Like mutual funds themselves, the companies that rate them felt the pinch of heightened competition in 1998. Morningstar…

Like mutual funds themselves, the companies that rate them felt the pinch of heightened competition in 1998.

Morningstar Inc., the Chicago company that’s at the head of the class, broadened its retail-focused business to appeal to foreign investors and institutions. And it boosted its marketing to fund companies and brokerages, raising questions about its objectivity in assessing those companies’ funds. (It responded by putting together an ethics policy that keeps analysts from researching for companies whose funds they rate.)

Morningstar, which is widely expected to go public, also hired the former president of Stein Roe & Farnham’s mutual funds unit, Timothy Armour, as chief operating officer and began looking for a chief financial officer.

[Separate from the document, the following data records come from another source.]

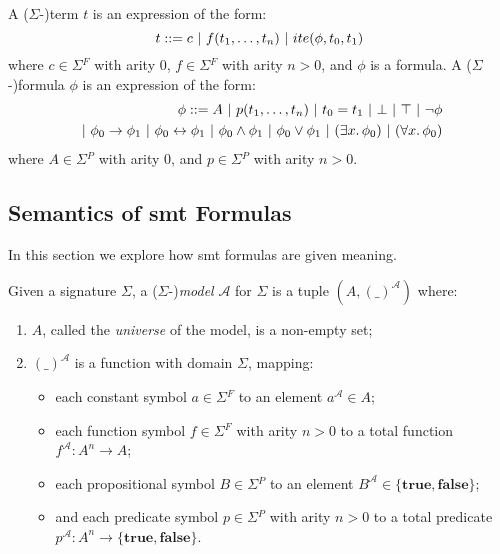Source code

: \begin{definition}\label{def:terms-and-formulas}
  A ($\Sigma{}$-)term $t$ is an expression of the form:
  \[t ::= c \ |\  f(t_1,\ldots,t_n) \ |\  ite(\phi{}, t_0, t_1)\]
  where $c \in \Sigma{}^F$ with arity 0, $f \in \Sigma{}^F$ with arity
  $n > 0$, and $\phi{}$ is a formula.
  A ($\Sigma{}$-)formula $\phi{}$ is an expression of the form:
  \begin{align*}
  \phi{} ::= A
    \ |\  p(t_1,\ldots,t_n)
    \ |\  t_0 = t_1
    \ |\  \bot{}
    \ |\  \top{}
    \ |\  \neg{}\phi{} \\
    \ |\  \phi{}_0 \rightarrow{} \phi{}_1
    \ |\  \phi{}_0 \leftrightarrow{} \phi{}_1
    \ |\  \phi{}_0 \land{} \phi{}_1
    \ |\  \phi{}_0 \lor{} \phi{}_1
    \ |\  (\exists{}x\ldotp\phi{}_0)
    \ |\  (\forall{}x\ldotp\phi{}_0)
  \end{align*}
  where $A \in \Sigma{}^P$ with arity 0, and $p \in \Sigma{}^P$ with arity
  $n > 0$.
\end{definition}

\subsection{Semantics of \gls{smt} Formulas}
\label{sec:smt-semantics}

In this section we explore how \gls{smt} formulas are given meaning.

\begin{definition}[Model]
  Given a signature $\Sigma{}$, a ($\Sigma{}$-)\textit{model} $\mathcal{A}$ for
  $\Sigma{}$ is a tuple $(A, (\_)^{\mathcal{A}})$ where:
  \begin{enumerate}
  \item $A$, called the \textit{universe} of the model, is a non-empty set;
  \item $(\_)^{\mathcal{A}}$ is a function with domain $\Sigma{}$, mapping:
    \begin{itemize}
    \item each constant symbol $a \in \Sigma{}^F$ to an element
      $a^{\mathcal{A}} \in A$;
    \item each function symbol $f \in \Sigma{}^F$ with arity $n > 0$ to a total
      function $f^{\mathcal{A}}\colon A^n \to A$;
    \item each propositional symbol $B \in \Sigma{}^P$ to an element
      $B^{\mathcal{A}} \in \{\mathbf{true}, \mathbf{false}\}$;
    \item and each predicate symbol $p \in \Sigma{}^P$ with arity $n > 0$ to a
      total predicate $p^{\mathcal{A}}\colon A^n \to \{\mathbf{true},
      \mathbf{false}\}$.
    \end{itemize}
  \end{enumerate}
\end{definition}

Meanwhile, archrival Lipper Inc. gained a deep-pocketed backer with its sale to Reuters Group PLC. It then unveiled new, more precise categories for general U.S. stock funds that many in the industry said were a marked improvement.

Also turning up the heat are bond-rating firms Standard & Poor’s and Moody’s Investors Service, which recently began assessing fixed-income mutual funds.

All these moves make puzzling the lack of action by Value Line Inc., the stock-analysis and money-management firm that began rating funds five years ago. The New York company seems to have made little marketing headway, even though it has garnered favorable reviews in the press.